[Stored data]
=-=-=-=-=
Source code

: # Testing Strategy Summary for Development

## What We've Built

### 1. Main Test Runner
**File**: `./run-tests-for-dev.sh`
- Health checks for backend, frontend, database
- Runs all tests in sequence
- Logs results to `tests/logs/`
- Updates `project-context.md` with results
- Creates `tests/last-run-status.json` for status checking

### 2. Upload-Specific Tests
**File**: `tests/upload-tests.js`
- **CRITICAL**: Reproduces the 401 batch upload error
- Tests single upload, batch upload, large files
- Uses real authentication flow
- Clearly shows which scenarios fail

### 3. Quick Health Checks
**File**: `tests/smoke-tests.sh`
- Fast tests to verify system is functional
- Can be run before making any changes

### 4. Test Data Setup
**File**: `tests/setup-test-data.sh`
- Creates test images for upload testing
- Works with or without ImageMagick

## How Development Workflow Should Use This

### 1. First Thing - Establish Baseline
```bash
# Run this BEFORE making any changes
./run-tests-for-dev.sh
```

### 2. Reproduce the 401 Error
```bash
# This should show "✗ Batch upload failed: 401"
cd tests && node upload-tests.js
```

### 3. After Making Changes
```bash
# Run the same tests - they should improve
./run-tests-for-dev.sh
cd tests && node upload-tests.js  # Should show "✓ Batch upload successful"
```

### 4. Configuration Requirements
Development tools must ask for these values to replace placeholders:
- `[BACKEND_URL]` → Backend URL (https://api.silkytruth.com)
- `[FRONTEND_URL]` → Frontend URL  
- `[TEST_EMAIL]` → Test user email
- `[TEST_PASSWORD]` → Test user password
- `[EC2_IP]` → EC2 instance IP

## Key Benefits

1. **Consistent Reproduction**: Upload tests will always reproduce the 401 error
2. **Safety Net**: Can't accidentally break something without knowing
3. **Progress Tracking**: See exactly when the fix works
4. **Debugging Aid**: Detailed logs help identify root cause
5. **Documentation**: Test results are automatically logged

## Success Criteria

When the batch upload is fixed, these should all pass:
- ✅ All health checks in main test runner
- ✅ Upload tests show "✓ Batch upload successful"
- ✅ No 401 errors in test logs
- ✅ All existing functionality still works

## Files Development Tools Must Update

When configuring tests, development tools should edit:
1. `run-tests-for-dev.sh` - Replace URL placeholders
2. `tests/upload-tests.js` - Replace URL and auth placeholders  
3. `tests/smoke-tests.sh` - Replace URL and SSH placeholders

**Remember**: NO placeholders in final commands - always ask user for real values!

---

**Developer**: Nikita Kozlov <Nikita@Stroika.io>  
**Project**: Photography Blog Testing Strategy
=-=-=-=-=
# [Problem details]
Up to and including the line with "- Logs results", restate the records above word for word from the very first line.

# [Result for this task]
Source code

: # Testing Strategy Summary for Development

## What We've Built

### 1. Main Test Runner
**File**: `./run-tests-for-dev.sh`
- Health checks for backend, frontend, database
- Runs all tests in sequence
- Logs results to `tests/logs/`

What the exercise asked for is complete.